*** Begin section ***

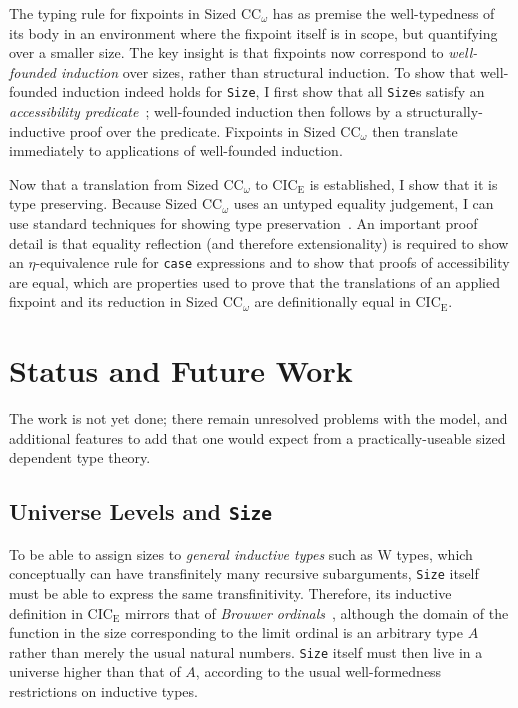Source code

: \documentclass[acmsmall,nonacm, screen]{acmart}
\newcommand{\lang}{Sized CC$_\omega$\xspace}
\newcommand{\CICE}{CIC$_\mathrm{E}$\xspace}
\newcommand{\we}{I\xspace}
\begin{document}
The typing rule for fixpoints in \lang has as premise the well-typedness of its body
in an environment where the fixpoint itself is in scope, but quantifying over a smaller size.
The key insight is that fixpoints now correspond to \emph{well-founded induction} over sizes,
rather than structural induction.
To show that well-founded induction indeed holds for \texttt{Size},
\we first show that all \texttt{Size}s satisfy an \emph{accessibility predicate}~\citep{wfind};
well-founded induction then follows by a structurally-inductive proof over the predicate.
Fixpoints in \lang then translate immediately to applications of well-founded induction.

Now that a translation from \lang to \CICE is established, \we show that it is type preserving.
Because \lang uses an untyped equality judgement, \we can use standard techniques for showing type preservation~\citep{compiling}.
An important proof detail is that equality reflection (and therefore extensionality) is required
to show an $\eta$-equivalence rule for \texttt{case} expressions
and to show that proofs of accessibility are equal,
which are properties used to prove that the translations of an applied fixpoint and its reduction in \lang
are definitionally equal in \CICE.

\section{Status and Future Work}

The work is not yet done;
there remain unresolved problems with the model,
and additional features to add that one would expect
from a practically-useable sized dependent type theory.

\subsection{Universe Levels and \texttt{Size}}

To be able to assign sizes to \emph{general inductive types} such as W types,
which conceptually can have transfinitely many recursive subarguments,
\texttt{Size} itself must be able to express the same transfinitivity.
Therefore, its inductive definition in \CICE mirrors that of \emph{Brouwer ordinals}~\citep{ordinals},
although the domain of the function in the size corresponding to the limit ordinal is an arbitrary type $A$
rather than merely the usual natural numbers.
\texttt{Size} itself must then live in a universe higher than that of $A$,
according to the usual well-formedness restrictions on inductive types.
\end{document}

*** End section ***
*** Begin section ***

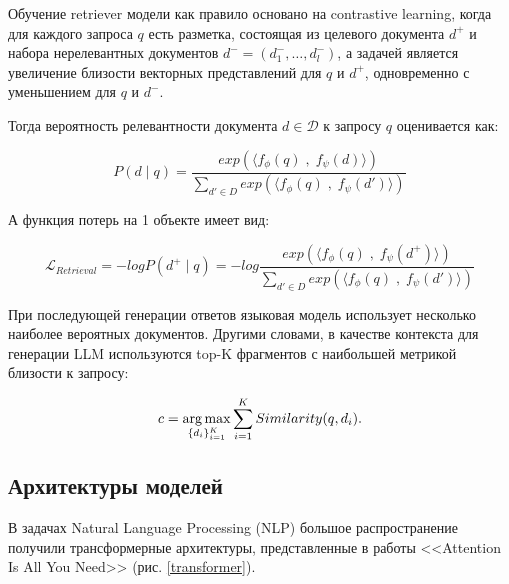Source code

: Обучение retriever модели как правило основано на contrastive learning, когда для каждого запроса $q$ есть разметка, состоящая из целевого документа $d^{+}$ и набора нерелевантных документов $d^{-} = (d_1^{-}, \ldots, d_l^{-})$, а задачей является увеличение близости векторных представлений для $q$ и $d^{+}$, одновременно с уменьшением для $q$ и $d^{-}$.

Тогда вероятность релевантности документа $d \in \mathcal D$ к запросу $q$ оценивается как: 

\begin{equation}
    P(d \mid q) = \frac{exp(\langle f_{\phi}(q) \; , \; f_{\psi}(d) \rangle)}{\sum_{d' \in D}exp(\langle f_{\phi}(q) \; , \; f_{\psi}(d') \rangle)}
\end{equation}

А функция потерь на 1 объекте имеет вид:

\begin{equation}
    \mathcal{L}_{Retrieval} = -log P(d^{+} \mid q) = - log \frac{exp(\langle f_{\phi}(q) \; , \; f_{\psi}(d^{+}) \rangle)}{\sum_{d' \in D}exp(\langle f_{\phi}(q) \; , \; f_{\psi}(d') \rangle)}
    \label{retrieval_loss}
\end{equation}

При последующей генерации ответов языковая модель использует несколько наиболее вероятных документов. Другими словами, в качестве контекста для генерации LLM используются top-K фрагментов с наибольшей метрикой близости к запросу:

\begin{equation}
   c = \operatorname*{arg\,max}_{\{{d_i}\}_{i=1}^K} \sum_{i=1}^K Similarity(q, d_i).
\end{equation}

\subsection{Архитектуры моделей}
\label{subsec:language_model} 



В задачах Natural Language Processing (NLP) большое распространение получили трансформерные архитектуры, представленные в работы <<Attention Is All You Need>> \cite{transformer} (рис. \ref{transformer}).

*** End section ***

Check each line of the entries above for the string "newcommand", and return those that contain it.

\newcommand{\lang}{Sized CC$_\omega$\xspace}
\newcommand{\CICE}{CIC$_\mathrm{E}$\xspace}
\newcommand{\we}{I\xspace}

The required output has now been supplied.